It's been a rough summer for supporters of Donald Trump.
A convention that aimed for harmony had some disharmony. The candidate picked arguments with a Gold Star family and with Republican Speaker of the House Paul Ryan. Polls have shown Trump falling behind.
At a recent rally in Altoona, Pa., Trump told the crowd that the only way he could lose Pennsylvania — a state where he is polling well behind Democratic rival Hillary Clinton — would be in the event of a fix.
"The only way they can beat it, in my opinion, and I mean this 100 percent, if in certain sections of the state, they cheat," Trump said. As NPR has reported, Trump's suggestion could be difficult to prove come Election Day but does touch on voters' distrust of government and growing polarization.
NPR's Robert Siegel went to central Pennsylvania — a Trump stronghold — to ask some members of his strongest demographic group, white men, whether they agree with that notion.
Among those supporters are three generations of a farm family, Jim Walizer, 82, Dennis Walizer, 57, and Jason Walizer, 22. Siegel also spoke with Mike Grimm, president and CEO of the American Eagle Paper Mills; and Chris Baker, a rising senior at Penn State University, who is the leader of the campus group We Are For Trump.
Baker credits Trump for getting so many people to pay attention to the presidential election.
"Everyone is looking at the election now; everyone is looking at politics now," he said. "If this was Jeb Bush vs. Hillary Clinton, most people would be turning their eyes away."
On why Trump is their candidate
Jason Walizer: We were in this kind of overflow room, packed probably full of a thousand people and 2,000 upstairs in the big, main room. [Trump] actually come down to our room first. And he came in and he said, "I gotta be honest with you folks, you don't have the nicest real estate in the building, but that's why I wanted to come see you first." So it just made me feel that much more important.
Dennis Walizer: I think a lot of people who are saying — whether they're for or against the candidate — may be a little bit afraid of what the label is going to be put on them. When they get to the voting polls, and it's a secret ballot, things could be totally different.
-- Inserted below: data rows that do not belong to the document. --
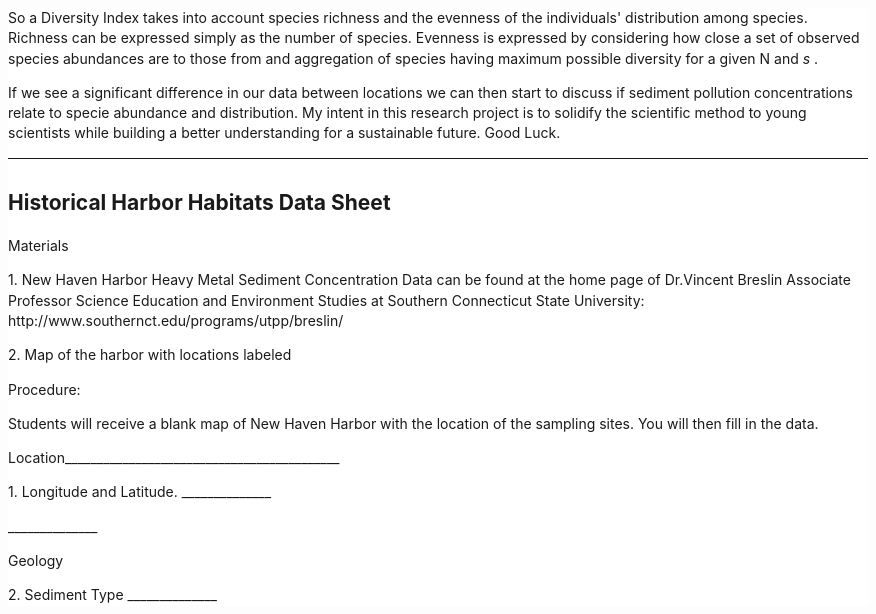 So a Diversity Index takes into account species richness and the evenness of the individuals' distribution among species. Richness can be expressed simply as the number of species. Evenness is expressed by considering how close a set of observed species abundances are to those from and aggregation of species having maximum possible diversity for a given N and
<i>
s
</i>
.
</p>
<p>
If we see a significant difference in our data between locations we can then start to discuss if sediment pollution concentrations relate to specie abundance and distribution. My intent in this research project is to solidify the scientific method to young scientists while building a better understanding for a sustainable future. Good Luck.
</p>
<hr/>
<h2>
Historical Harbor Habitats Data Sheet
</h2>
<p>
Materials
</p>
<p>
1. New Haven Harbor Heavy Metal Sediment Concentration Data can be found at the home page of Dr.Vincent Breslin Associate Professor Science Education and Environment Studies at Southern Connecticut State University: http://www.southernct.edu/programs/utpp/breslin/
</p>
<p>
2. Map of the harbor with locations labeled
</p>
<p>
<b>
</b>
</p>
<p>
Procedure:
</p>
<p>
Students will receive a blank map of New Haven Harbor with the location of the sampling sites. You will then fill in  the data.
</p>
<p>
Location___________________________________________
</p>
<p>
1. Longitude and Latitude.   ______________
</p>
<p>
______________
</p>
<p>
<i>
<b>
</b>
</i>
</p>
<p>
Geology
</p>
<p>
2. Sediment Type     ______________
</p>
<p>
Mike Grimm: Successful people are usually successful for a reason. And that really comes down to the people that you surround yourself with. [Trump] thinks like an executive. Is he an expert? Absolutely not. But I do believe that he can find the right people. That's my trust.
Chris Baker: I identify myself as a Libertarian. When this originally started, my top three candidates in order were Rand Paul, Bernie Sanders, Donald Trump. I liked Rand Paul because he supports the Constitution. I liked Bernie Sanders because he represents the people. And I like Donald Trump because he represents himself. He's an individual. The rest of the candidates, they represent interest groups and lobbyists and people funding their campaigns.
On Trump's claims of possible voter fraud in Pennsylvania
Jason Walizer: Yeah, I would say that's possible. Absolutely. There's so much corruption around Hillary right now. How could I not believe that?
Jim Walizer: I think it's possible either way. And we think voter fraud in Philadelphia is pretty high.
Dennis Walizer: So, when you get things that close [a margin of 1 percent], it doesn't take much of a fraud or anything to sway the election.
On Trump's feud with the parents of an Army captain killed in Iraq
Grimm: [Trump] fans the flames way more than anybody should. That's not my style. That's not most people's style. That's why we turn our nose a little bit sometimes when you get in a fight with a couple of parents that lost their son. I don't care what their religion is, we shouldn't be picking a fight with 'em period. So that's generally where I'm at. Could I change my mind? I can't see myself voting for Hillary.
Baker: Trump was wrong for attacking [the Khan family]. Their son, what he did, is something I could never do. He's more courageous than I would have ever been for this country. I didn't go into the armed services. But I don't think that it was right for them to use the death of their son as a microphone to attack another candidate.